Será, portanto, nestas bases a contribuição do
empresariado – aparentemente, até agora, a contribuição majoritária – para a
força-tarefa do Ministério Público de Santa Catarina. Isso em um contexto no
qual a cidade irregular alcança quase 85% do território da Ilha, inclusive a
porção mínima e precariamente urbanizada. A população de estratos sociais de 0
a 3 salários mínimos perfaz quase 40% da população e não chega a representar
15% do território ocupado irregularmente. O restante é de outros estratos
sociais e, principalmente, dos setores imobiliários especulativos, que têm objetivos
claros de obtenção de renda e não de uso habitacional familiar. A moradia é condição mínima para uma vida digna em um cenário no qual estão sendo destruídos todos os avanços alcançados desde a Constituição Federal de 1988.
Natureza como álibi
O frequente receio do ND de que Florianópolis vire o Rio
de Janeiro é por demais conveniente. Para compreender isso, há que ler o artigo
de Rose Compans intitulado “A cidade contra a favela”, no qual a autora mostra
a apropriação do discurso da preservação ambiental para a retomada da discussão
sobre remoções de favelas no Rio de Janeiro, medida rechaçada no processo de
redemocratização do país.
Cita-se um trecho do resumo do artigo: “Depois da favela
como foco de epidemias e antro de marginais, a mais nova representação social
que vem sendo construída apresenta-a como fator de degradação ambiental.
Auxiliada pelo saber técnico-científico que demonstra empiricamente os danos ao
meio ambiente causados pelas ocupações irregulares, observa-se a constituição
de um movimento conservador que busca pressionar os poderes públicos a
reprimi-las, sobretudo nas áreas mais valorizadas da cidade”. Subjacente a essa
representação da favela como elemento de degradação ambiental, mostra o artigo,
está o pressuposto de que o pobre desmata e o rico preserva.
A autora analisa a campanha promovida, em 2005, pelo jornal
O Globo, intitulada “Ilegal. E daí?”,
que teve como consequência uma ação movida pelo Ministério Público Estadual
solicitando à Prefeitura a remoção de 13 áreas favelizadas. Ou seja, aqui como
lá, o jornal começa a “cruzada”, omite a opinião de quem olha os fatos por
outro prisma e toma o objetivo – terminar com as ocupações – como de interesse
de toda a cidade, seja da forma que for.

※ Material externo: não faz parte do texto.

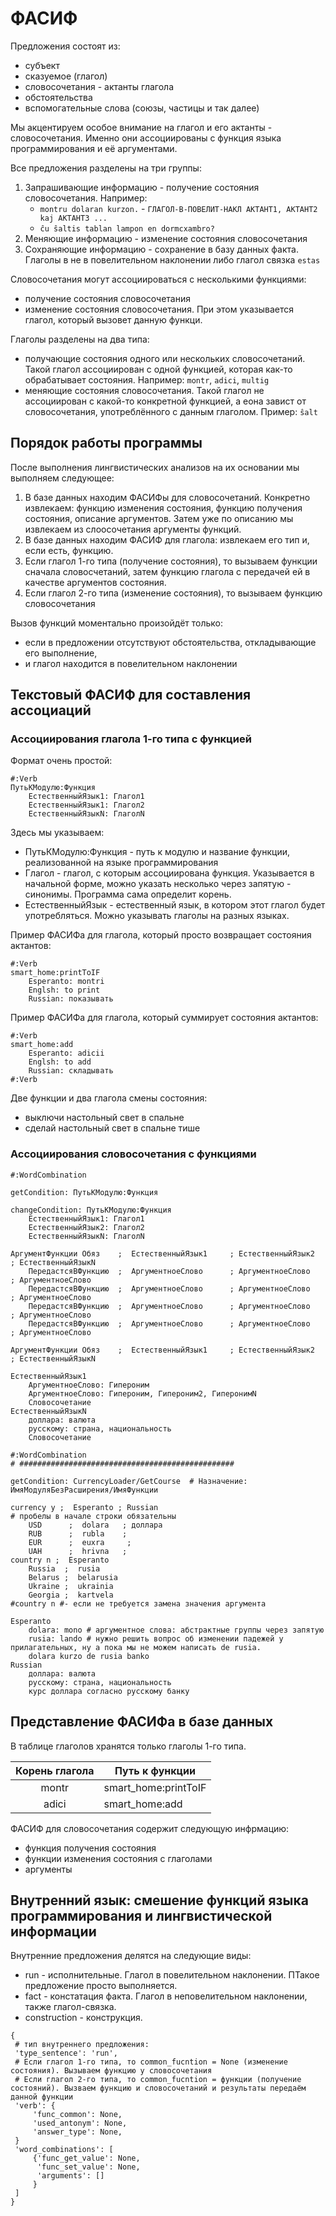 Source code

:# ФАСИФ

Предложения состоят из:
- субъект
- сказуемое (глагол)
- словосочетания - актанты глагола
- обстоятельства
- вспомогательные слова (союзы, частицы и так далее)

Мы акцентируем особое внимание на глагол и его актанты - словосочетания. Именно они ассоциированы с функция языка программирования и её аргументами.

Все предложения разделены на три группы:
1. Запрашивающие информацию - получение состояния словосочетания. Например:
    - `montru dolaran kurzon.` - `ГЛАГОЛ-В-ПОВЕЛИТ-НАКЛ АКТАНТ1, АКТАНТ2 kaj АКТАНТ3 ...`
    - `ĉu ŝaltis tablan lampon en dormcxambro?`
1. Меняющие информацию - изменение состояния словосочетания
1. Сохраняющие информацию - сохранение в базу данных факта. Глаголы в не в повелительном наклонении либо глагол связка `estas`

Словосочетания могут ассоциироваться с несколькими функциями:
- получение состояния словосочетания
- изменение состояния словосочетания. При этом указывается глагол, который вызовет данную функци.

Глаголы разделены на два типа:
- получающие состояния одного или нескольких словосочетаний. Такой глагол ассоциирован с одной функцией, которая как-то обрабатывает состояния. Например: `montr`, `adici`, `multig`
- меняющие состояния словосочетания. Такой глагол не ассоциирован с какой-то конкретной функцией, а еона завист от словосочетания, употреблённого с данным глаголом. Пример:  `ŝalt`

## Порядок работы программы

После выполнения лингвистических анализов на их основании мы выполняем следующее:
1. В базе данных находим ФАСИФы для словосочетаний. Конкретно извлекаем: функцию изменения состояния, функцию получения состояния, описание аргументов. Затем уже по описанию мы извлекаем из слоосочетания аргументы функций.
1. В базе данных находим ФАСИФ для глагола: извлекаем его тип и, если есть, функцию.
1. Если глагол 1-го типа (получение состояния), то вызываем функции сначала словосчетаний, затем функцию глагола с передачей ей в качестве аргументов состояния.
1. Если глагол 2-го типа (изменение состояния), то вызываем функцию словосочетания

Вызов функций моментально произойдёт только:
- если в предложении отсутствуют обстоятельства, откладывающие его выполнение,
- и глагол находится в повелительном наклонении

## Текстовый ФАСИФ для составления ассоциаций

### Ассоциирования глагола 1-го типа с функцией

Формат очень простой:

```
#:Verb
ПутьКМодулю:Функция
    ЕстественныйЯзык1: Глагол1
    ЕстественныйЯзык1: Глагол2
    ЕстественныйЯзыкN: ГлаголN
```

Здесь мы указываем:
- ПутьКМодулю:Функция - путь к модулю и название функции, реализованной на языке программирования
- Глагол - глагол, с которым ассоциирована функция. Указывается в начальной форме, можно указать несколько через запятую - синонимы. Программа сама определит корень.
- ЕстественныйЯзык - естественный язык, в котором этот глагол будет употребляться. Можно указывать глаголы на разных языках.

Пример ФАСИФа для глагола, который просто возвращает состояния актантов:
```
#:Verb
smart_home:printToIF
    Esperanto: montri
    Englsh: to print
    Russian: показывать
```

Пример ФАСИФа для глагола, который суммирует состояния актантов:
```
#:Verb
smart_home:add
    Esperanto: adicii
    Englsh: to add
    Russian: складывать
#:Verb
```

Две функции и два глагола смены состояния:
- выключи настольный свет в спальне
- сделай настольный свет в спальне тише

### Ассоциирования словосочетания с функциями

```
#:WordCombination

getCondition: ПутьКМодулю:Функция

changeCondition: ПутьКМодулю:Функция
    ЕстественныйЯзык1: Глагол1
    ЕстественныйЯзык2: Глагол2
    ЕстественныйЯзыкN: ГлаголN

АргументФункции Обяз    ;  ЕстественныйЯзык1     ; ЕстественныйЯзык2   ; ЕстественныйЯзыкN
    ПередастсяВФункцию  ;  АргументноеСлово      ; АргументноеСлово    ; АргументноеСлово
    ПередастсяВФункцию  ;  АргументноеСлово      ; АргументноеСлово    ; АргументноеСлово
    ПередастсяВФункцию  ;  АргументноеСлово      ; АргументноеСлово    ; АргументноеСлово
    ПередастсяВФункцию  ;  АргументноеСлово      ; АргументноеСлово    ; АргументноеСлово

АргументФункции Обяз    ;  ЕстественныйЯзык1     ; ЕстественныйЯзык2   ; ЕстественныйЯзыкN

ЕстественныйЯзык1
    АргументноеСлово: Гипероним
    АргументноеСлово: Гипероним, Гипероним2, ГиперонимN
    Словосочетание
ЕстественныйЯзыкN
    доллара: валюта
    русскому: страна, национальность
    Словосочетание
```


```
#:WordCombination
# ################################################

getCondition: CurrencyLoader/GetCourse  # Назначение: ИмяМодуляБезРасширения/ИмяФункции

currency y ;  Esperanto ; Russian
# пробелы в начале строки обязательны
    USD      ;  dolara   ; доллара
    RUB      ;  rubla    ;
    EUR      ;  euxra     ;
    UAH      ;  hrivna   ;
country n ;  Esperanto
    Russia  ;  rusia
    Belarus ;  belarusia
    Ukraine ;  ukrainia
    Georgia ;  kartvela
#country n #- если не требуется замена значения аргумента

Esperanto
    dolara: mono # аргументное слова: абстрактные группы через запятую
    rusia: lando # нужно решить вопрос об изменении падежей у прилагательных, ну а пока мы не можем написать de rusia.
    dolara kurzo de rusia banko
Russian
    доллара: валюта
    русскому: страна, национальность
    курс доллара согласно русскому банку
```

## Представление ФАСИФа в базе данных

В таблице глаголов хранятся только глаголы 1-го типа.

| Корень глагола |    Путь к функции    |
|:--------------:|----------------------|
|  montr         | smart_home:printToIF |
|  adici         | smart_home:add       |

ФАСИФ для словосочетания содержит следующую инфрмацию:
- функция получения состояния
- функции изменения состояния с глаголами
- аргументы

## Внутренний язык: смешение функций языка программирования и лингвистической информации

Внутренние предложения делятся на следующие виды:
- run - исполнительные. Глагол в повелительном наклонении. ПТакое предложение просто выполняется.
- fact - констатация факта. Глагол в неповелительном наклонении, также глагол-связка. 
- construction - конструкция. 

```
{
 # тип внутреннего предложения:
 'type_sentence': 'run', 
 # Если глагол 1-го типа, то common_fucntion = None (изменение состояния). Вызываем функцию у словосочетания
 # Если глагол 2-го типа, то common_fucntion = функции (получение состояний). Вызваем функцию и словосочетаний и результаты передаём данной функции
 'verb': {
     'func_common': None,
     'used_antonym': None,
     'answer_type': None,
 }
 'word_combinations': [
     {'func_get_value': None,
      'func_set_value': None,
      'arguments': []
     }
 ]
}
```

Do mesmo modo, legitima tal interesse
pelo combate ao crime organizado, mote frequente do ND, e para evitar danos ao
meio ambiente e tragédias por deslizamento em áreas de risco.
Não há, porém, levantamentos atualizados sobre onde são
exatamente essas áreas, se coincidem com as das ocupações que o jornal combate
e o risco efetivo para os moradores. A preocupação com danos ao meio ambiente
não pode ser levada a sério vinda do ND, que sempre se posicionou a favor dos
interesses do empresariado e considera tais preocupações um “entrave”, como
mostrou em série divulgada em 2015 e na recente posição a favor da manutenção
dos beach clubs. Do ponto de vista do empresariado, ainda menos.
Empreendimentos como o Costão Golf, por exemplo, da mesma propriedade do
badalado Costão do Santinho, provocaram mudanças oportunistas de legislação
para saírem do papel. Mais: o Costão Golf ganhou uma lei só para ele, a Lei
Complementar 133/2003, que permitia até mesmo a instalação de um teleférico de
integração do Costão Golf Club ao Costão do Santinho sobre as dunas dos
Ingleses e Santinho.
À parte o que a ideologia do ND encobre, está o fato motivador,
reluzente, cristalino, desta cruzada contra as ocupações: proteger a
propriedade privada e tomar para uso privado o que, na Ilha, ainda é público.
Isso é dito pelo próprio jornal, no editorial da edição de 9 de maio: “A pressão da sociedade precisa ser
permanente, até que a propriedade privada seja respeitada e a urbanização da
cidade seja plena, evitando que áreas de interesse social ou preservação
permanente sejam ocupadas irregularmente”. O jornal ignora até mesmo um pequeníssimo avanço sob o capitalismo, a função social da propriedade e da cidade previstas na Constituição Federal de 1988 e no Estatuto da Cidade, de 2001.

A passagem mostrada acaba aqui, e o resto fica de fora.